> Your objective: Read the records below and report each line in which "doar" occurs.

> Data for this task:
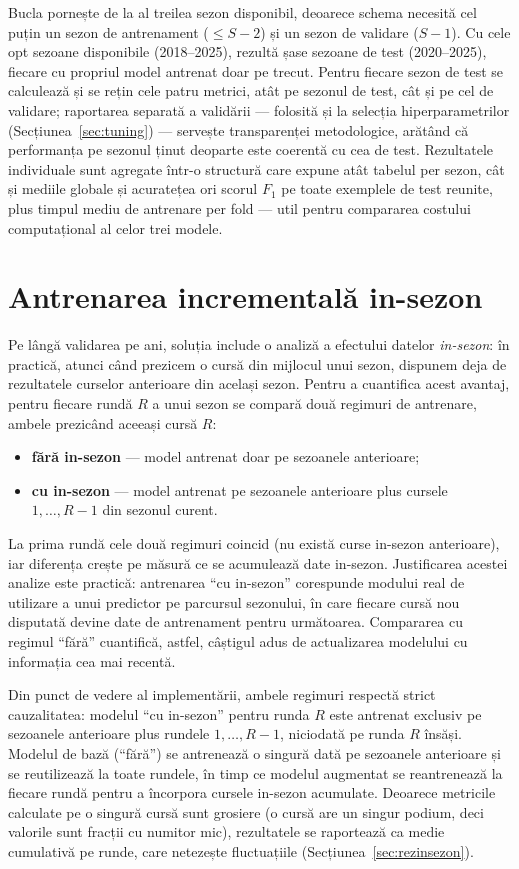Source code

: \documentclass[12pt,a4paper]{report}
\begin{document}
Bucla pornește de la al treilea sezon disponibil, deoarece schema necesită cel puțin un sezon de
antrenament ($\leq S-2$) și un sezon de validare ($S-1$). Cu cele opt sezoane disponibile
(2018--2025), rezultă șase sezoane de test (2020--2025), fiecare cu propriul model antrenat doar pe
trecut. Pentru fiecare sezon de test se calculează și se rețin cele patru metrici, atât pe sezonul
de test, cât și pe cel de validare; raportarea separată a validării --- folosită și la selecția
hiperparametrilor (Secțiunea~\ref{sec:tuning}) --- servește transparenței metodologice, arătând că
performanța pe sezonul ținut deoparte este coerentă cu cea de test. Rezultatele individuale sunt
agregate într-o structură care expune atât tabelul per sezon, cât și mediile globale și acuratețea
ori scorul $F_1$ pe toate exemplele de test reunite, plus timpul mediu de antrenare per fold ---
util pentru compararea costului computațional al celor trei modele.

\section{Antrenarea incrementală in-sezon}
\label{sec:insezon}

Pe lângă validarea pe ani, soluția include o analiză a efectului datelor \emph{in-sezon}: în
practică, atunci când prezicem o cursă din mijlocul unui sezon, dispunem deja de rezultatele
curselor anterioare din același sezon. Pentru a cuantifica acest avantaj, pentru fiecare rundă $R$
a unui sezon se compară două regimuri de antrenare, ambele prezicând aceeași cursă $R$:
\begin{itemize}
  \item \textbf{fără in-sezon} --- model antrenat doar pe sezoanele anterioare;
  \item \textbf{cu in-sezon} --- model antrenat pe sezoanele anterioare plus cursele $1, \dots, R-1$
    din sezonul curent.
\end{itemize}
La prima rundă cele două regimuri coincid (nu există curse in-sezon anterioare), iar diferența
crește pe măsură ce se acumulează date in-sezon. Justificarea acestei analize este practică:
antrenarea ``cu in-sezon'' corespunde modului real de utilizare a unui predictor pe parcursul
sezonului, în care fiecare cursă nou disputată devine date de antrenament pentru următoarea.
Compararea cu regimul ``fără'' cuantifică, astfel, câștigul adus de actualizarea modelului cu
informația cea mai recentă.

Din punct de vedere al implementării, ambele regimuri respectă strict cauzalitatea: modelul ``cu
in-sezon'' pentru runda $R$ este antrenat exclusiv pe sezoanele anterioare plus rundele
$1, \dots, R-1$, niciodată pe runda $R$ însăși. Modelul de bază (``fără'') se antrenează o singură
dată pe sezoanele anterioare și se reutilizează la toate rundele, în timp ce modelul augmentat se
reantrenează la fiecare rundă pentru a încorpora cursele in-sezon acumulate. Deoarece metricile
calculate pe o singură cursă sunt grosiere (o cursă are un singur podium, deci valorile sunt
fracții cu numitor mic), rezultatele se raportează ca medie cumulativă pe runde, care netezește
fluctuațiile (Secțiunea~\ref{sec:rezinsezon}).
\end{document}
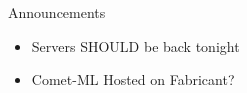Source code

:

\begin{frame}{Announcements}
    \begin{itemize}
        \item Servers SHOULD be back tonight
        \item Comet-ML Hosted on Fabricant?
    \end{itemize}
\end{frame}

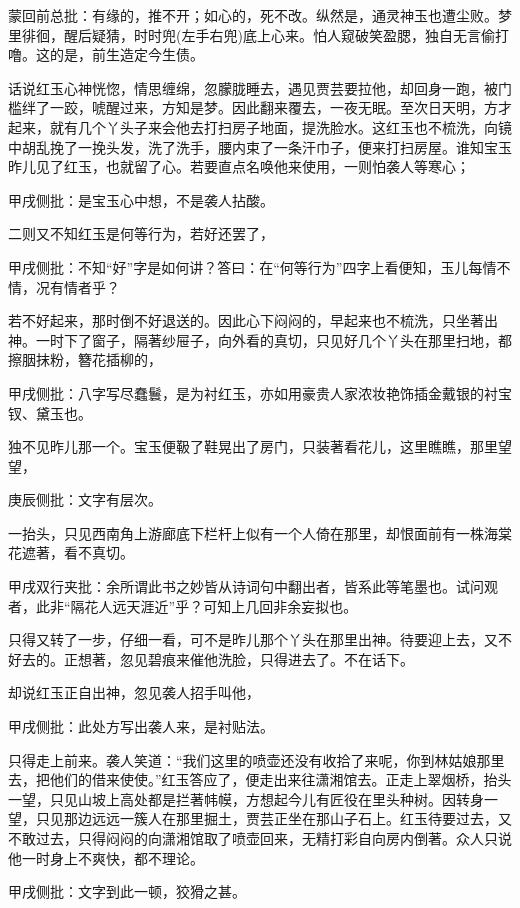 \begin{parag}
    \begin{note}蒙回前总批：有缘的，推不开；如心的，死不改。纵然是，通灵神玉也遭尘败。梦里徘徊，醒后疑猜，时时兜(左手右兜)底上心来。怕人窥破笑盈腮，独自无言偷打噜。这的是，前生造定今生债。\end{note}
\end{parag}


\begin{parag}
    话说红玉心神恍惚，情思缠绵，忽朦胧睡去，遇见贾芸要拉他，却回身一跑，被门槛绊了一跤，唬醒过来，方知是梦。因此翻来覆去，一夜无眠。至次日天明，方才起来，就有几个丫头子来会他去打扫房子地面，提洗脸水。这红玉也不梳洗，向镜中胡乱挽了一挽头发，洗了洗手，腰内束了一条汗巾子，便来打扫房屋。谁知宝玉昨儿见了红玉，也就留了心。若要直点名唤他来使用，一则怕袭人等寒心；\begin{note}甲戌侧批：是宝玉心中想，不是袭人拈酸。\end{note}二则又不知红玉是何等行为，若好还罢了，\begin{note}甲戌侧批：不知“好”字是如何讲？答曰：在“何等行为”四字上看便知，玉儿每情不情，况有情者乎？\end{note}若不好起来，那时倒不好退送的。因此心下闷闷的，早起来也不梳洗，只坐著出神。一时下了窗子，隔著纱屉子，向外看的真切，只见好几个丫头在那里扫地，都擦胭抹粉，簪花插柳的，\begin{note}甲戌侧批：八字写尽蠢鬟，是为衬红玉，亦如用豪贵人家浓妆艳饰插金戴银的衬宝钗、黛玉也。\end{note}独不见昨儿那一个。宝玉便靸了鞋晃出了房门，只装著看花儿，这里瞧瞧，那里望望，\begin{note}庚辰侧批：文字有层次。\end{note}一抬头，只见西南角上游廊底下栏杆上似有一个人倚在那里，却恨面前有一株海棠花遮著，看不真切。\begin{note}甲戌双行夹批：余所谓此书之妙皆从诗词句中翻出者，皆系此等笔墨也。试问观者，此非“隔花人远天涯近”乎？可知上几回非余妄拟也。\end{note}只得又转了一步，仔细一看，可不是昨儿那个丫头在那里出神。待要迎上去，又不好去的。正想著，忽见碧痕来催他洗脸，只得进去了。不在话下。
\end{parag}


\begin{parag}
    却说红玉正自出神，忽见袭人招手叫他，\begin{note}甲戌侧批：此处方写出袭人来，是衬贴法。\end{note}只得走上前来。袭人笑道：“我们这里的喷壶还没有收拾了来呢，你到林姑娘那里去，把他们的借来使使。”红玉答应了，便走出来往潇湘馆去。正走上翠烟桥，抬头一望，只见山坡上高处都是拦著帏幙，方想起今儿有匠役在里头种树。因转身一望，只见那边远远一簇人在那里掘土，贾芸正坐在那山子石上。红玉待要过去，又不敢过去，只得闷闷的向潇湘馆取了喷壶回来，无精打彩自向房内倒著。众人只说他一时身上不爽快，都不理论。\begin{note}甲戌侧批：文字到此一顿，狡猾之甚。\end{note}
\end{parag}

> Final answer:
(2018--2025), rezultă șase sezoane de test (2020--2025), fiecare cu propriul model antrenat doar pe
  \item \textbf{fără in-sezon} --- model antrenat doar pe sezoanele anterioare;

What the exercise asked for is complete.